There are many types of agreements that we enter into such as a legal contract, an agreement to provide a service or product or an agreement to give or do a favor for someone and then there are the silent agreements we make with ourselves.

Silent agreements rob you of your voice and power and often guide you into making decisions that are counterproductive to your true wishes.

Silent agreements are the unspoken rules and beliefs that you internalize about how, why and what things you allow to influence you.  These agreements are not legal or binding.  No one has forced, persuaded or cajoled you into making these agreements.

Some of the silent agreements that may hinder, limit or influence your life are:

  • Taking responsibility for everything and everyone in your life.  For example, when you take on more and more responsibility than is yours, you’ll find yourself   running on the hamster wheel until you wear yourself out.  Allow others to be responsible for the things that they are responsible for.
  • Staying stuck because of fear and doubt – Fear of being accepted, loved, validated or liked will show up in how you relate to the people in your life and the choices you make.
  • Pleasing everyone but yourself – When you are busy making sure that everyone is happy and getting along, how happy are you in that role?
  • Saying “yes” when you really want to say “no”.  Learning to say no and mean it is an empowering act that increases your confidence.
  • Using disparaging comments about yourself.

You may not be consciously aware that you’ve made these silent agreements with yourself.  But with a little digging, you can uncover these silent agreements, make new affirming agreements and be on your way to revealing your true self.

Here are a few suggestions to get you started:

  1. Take responsibility for only those things you have absolute control of.
  2. Use affirmations, positive self-talk to overcome fear and self-doubt.
  3. Learn to use no as a complete sentence without explanation when saying yes infringes unduly on your time, energy and desires.
  4. Make sure your needs register on the priority scale.  Carve out some “self-care” time to replenish your energy and clear your mind of clutter.
  5. Use empowering words like, “I choose” instead of “I have to” so that you are expressing clearly what you want, can do and are willing to accept.

Our silent agreements only serve to deceive others and us as we hide our true selves.

To learn more about how silent agreements influence your daily life and to uncover your true self, I encourage you to start by getting your free 7 daily self care tips when you join our Self Care Circle where you will gain more insight, tools and resources to help you on your journey.

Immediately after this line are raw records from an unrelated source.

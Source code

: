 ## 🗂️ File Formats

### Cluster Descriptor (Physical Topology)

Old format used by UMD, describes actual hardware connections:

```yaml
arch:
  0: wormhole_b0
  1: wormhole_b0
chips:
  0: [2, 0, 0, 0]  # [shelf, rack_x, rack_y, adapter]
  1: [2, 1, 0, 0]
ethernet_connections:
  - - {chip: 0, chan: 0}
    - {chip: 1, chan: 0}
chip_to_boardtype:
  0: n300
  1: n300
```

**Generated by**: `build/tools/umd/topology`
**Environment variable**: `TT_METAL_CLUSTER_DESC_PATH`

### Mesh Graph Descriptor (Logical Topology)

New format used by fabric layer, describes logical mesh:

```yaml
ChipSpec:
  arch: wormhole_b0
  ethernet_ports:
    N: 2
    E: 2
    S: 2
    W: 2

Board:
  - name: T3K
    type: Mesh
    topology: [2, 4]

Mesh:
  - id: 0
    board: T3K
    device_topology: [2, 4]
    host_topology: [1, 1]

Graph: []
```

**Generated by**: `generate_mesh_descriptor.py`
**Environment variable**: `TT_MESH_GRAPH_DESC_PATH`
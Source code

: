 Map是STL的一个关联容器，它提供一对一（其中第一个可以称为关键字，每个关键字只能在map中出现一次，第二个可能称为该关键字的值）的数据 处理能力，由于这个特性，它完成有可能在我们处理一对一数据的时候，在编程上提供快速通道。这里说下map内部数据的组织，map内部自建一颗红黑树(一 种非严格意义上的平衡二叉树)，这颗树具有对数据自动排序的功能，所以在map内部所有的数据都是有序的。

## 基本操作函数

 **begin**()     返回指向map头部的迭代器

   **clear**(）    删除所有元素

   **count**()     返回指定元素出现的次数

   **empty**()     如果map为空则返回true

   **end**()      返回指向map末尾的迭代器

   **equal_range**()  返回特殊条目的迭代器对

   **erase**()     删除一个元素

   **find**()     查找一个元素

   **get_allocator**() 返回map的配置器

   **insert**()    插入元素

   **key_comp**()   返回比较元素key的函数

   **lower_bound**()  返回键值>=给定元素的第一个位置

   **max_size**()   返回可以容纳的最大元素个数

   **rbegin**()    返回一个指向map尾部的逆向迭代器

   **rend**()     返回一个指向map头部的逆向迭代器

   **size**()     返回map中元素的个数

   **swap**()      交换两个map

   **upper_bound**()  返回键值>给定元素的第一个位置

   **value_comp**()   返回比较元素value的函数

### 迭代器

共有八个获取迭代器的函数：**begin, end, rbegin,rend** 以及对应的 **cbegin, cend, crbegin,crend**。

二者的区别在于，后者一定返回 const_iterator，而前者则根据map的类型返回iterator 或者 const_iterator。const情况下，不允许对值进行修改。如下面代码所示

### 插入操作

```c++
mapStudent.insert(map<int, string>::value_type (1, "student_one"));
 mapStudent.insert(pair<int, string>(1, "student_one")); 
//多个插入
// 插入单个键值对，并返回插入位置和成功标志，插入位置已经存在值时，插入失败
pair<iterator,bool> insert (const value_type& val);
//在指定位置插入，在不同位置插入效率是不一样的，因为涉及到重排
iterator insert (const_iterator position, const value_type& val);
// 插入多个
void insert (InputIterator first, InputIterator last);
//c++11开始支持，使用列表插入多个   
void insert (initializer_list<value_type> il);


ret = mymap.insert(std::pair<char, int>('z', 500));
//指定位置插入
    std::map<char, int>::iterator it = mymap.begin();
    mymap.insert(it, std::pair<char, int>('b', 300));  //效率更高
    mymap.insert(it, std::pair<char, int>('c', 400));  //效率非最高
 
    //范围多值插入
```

Gladys Anderson | Self-Care Genie

Gladys M. Anderson is a certified life coach, licensed marriage & family therapist, consultant, workshop facilitator and author of the soon to be published book, “Master the Genie Within”. She coaches women in the art of saying no and how to protect their precious time and energy by setting strong boundaries to create a uniquely crystal clear vision for the satisfying careers and relationships they truly want.

Comments

  1. I agree when we start making these silent agreements are more positve in nature, we truly begin to blossom successfully.

  2. Thanks for these reminders about the silent agreements and what we can do about them.

    I especially like Suggestion #3 about making no a complete sentence without explanation when saying yes infringes on us. This is a powerful lesson, that once learned, frees us to enjoy our lives on our terms.